— What to produce —
Starting at the top of the entries below, write out each line up to and including the one containing "volume of the extra times.". Leave the pictures out.

— Exercise materials —
::::::

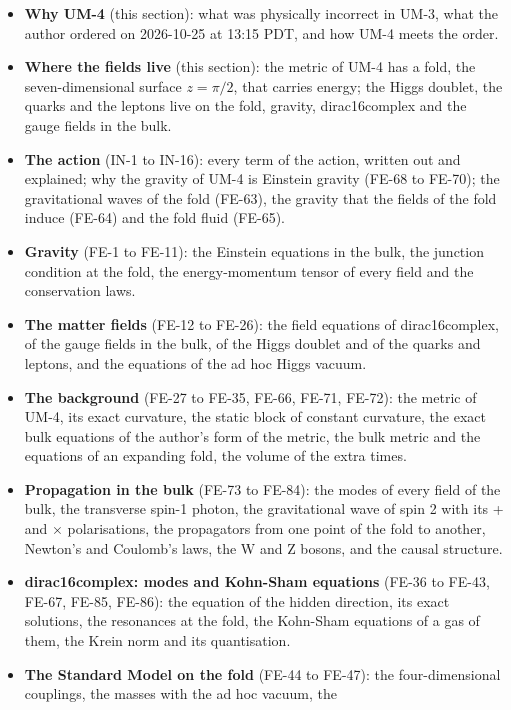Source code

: \documentclass[
  10pt,
]{article}
\providecommand{\tightlist}{%
  \setlength{\itemsep}{0pt}\setlength{\parskip}{0pt}}
\begin{document}
\begin{itemize}
\tightlist
\item
  \textbf{Why UM-4} (this section): what was physically incorrect in
  UM-3, what the author ordered on 2026-10-25 at 13:15 PDT, and how UM-4
  meets the order.
\item
  \textbf{Where the fields live} (this section): the metric of UM-4 has
  a fold, the seven-dimensional surface \(z = \pi/2\), that carries
  energy; the Higgs doublet, the quarks and the leptons live on the
  fold, gravity, dirac16complex and the gauge fields in the bulk.
\item
  \textbf{The action} (IN-1 to IN-16): every term of the action, written
  out and explained; why the gravity of UM-4 is Einstein gravity (FE-68
  to FE-70); the gravitational waves of the fold (FE-63), the gravity
  that the fields of the fold induce (FE-64) and the fold fluid (FE-65).
\item
  \textbf{Gravity} (FE-1 to FE-11): the Einstein equations in the bulk,
  the junction condition at the fold, the energy-momentum tensor of
  every field and the conservation laws.
\item
  \textbf{The matter fields} (FE-12 to FE-26): the field equations of
  dirac16complex, of the gauge fields in the bulk, of the Higgs doublet
  and of the quarks and leptons, and the equations of the ad hoc Higgs
  vacuum.
\item
  \textbf{The background} (FE-27 to FE-35, FE-66, FE-71, FE-72): the
  metric of UM-4, its exact curvature, the static block of constant
  curvature, the exact bulk equations of the author's form of the
  metric, the bulk metric and the equations of an expanding fold, the
  volume of the extra times.
\item
  \textbf{Propagation in the bulk} (FE-73 to FE-84): the modes of every
  field of the bulk, the transverse spin-1 photon, the gravitational
  wave of spin 2 with its + and \(\times\) polarisations, the
  propagators from one point of the fold to another, Newton's and
  Coulomb's laws, the W and Z bosons, and the causal structure.
\item
  \textbf{dirac16complex: modes and Kohn-Sham equations} (FE-36 to
  FE-43, FE-67, FE-85, FE-86): the equation of the hidden direction, its
  exact solutions, the resonances at the fold, the Kohn-Sham equations
  of a gas of them, the Krein norm and its quantisation.
\item
  \textbf{The Standard Model on the fold} (FE-44 to FE-47): the
  four-dimensional couplings, the masses with the ad hoc vacuum, the

\end{itemize}
\end{document}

::::::

— Exercise solution —
Source code

: \documentclass[
  10pt,
]{article}
\providecommand{\tightlist}{%
  \setlength{\itemsep}{0pt}\setlength{\parskip}{0pt}}
\begin{document}
\begin{itemize}
\tightlist
\item
  \textbf{Why UM-4} (this section): what was physically incorrect in
  UM-3, what the author ordered on 2026-10-25 at 13:15 PDT, and how UM-4
  meets the order.
\item
  \textbf{Where the fields live} (this section): the metric of UM-4 has
  a fold, the seven-dimensional surface \(z = \pi/2\), that carries
  energy; the Higgs doublet, the quarks and the leptons live on the
  fold, gravity, dirac16complex and the gauge fields in the bulk.
\item
  \textbf{The action} (IN-1 to IN-16): every term of the action, written
  out and explained; why the gravity of UM-4 is Einstein gravity (FE-68
  to FE-70); the gravitational waves of the fold (FE-63), the gravity
  that the fields of the fold induce (FE-64) and the fold fluid (FE-65).
\item
  \textbf{Gravity} (FE-1 to FE-11): the Einstein equations in the bulk,
  the junction condition at the fold, the energy-momentum tensor of
  every field and the conservation laws.
\item
  \textbf{The matter fields} (FE-12 to FE-26): the field equations of
  dirac16complex, of the gauge fields in the bulk, of the Higgs doublet
  and of the quarks and leptons, and the equations of the ad hoc Higgs
  vacuum.
\item
  \textbf{The background} (FE-27 to FE-35, FE-66, FE-71, FE-72): the
  metric of UM-4, its exact curvature, the static block of constant
  curvature, the exact bulk equations of the author's form of the
  metric, the bulk metric and the equations of an expanding fold, the
  volume of the extra times.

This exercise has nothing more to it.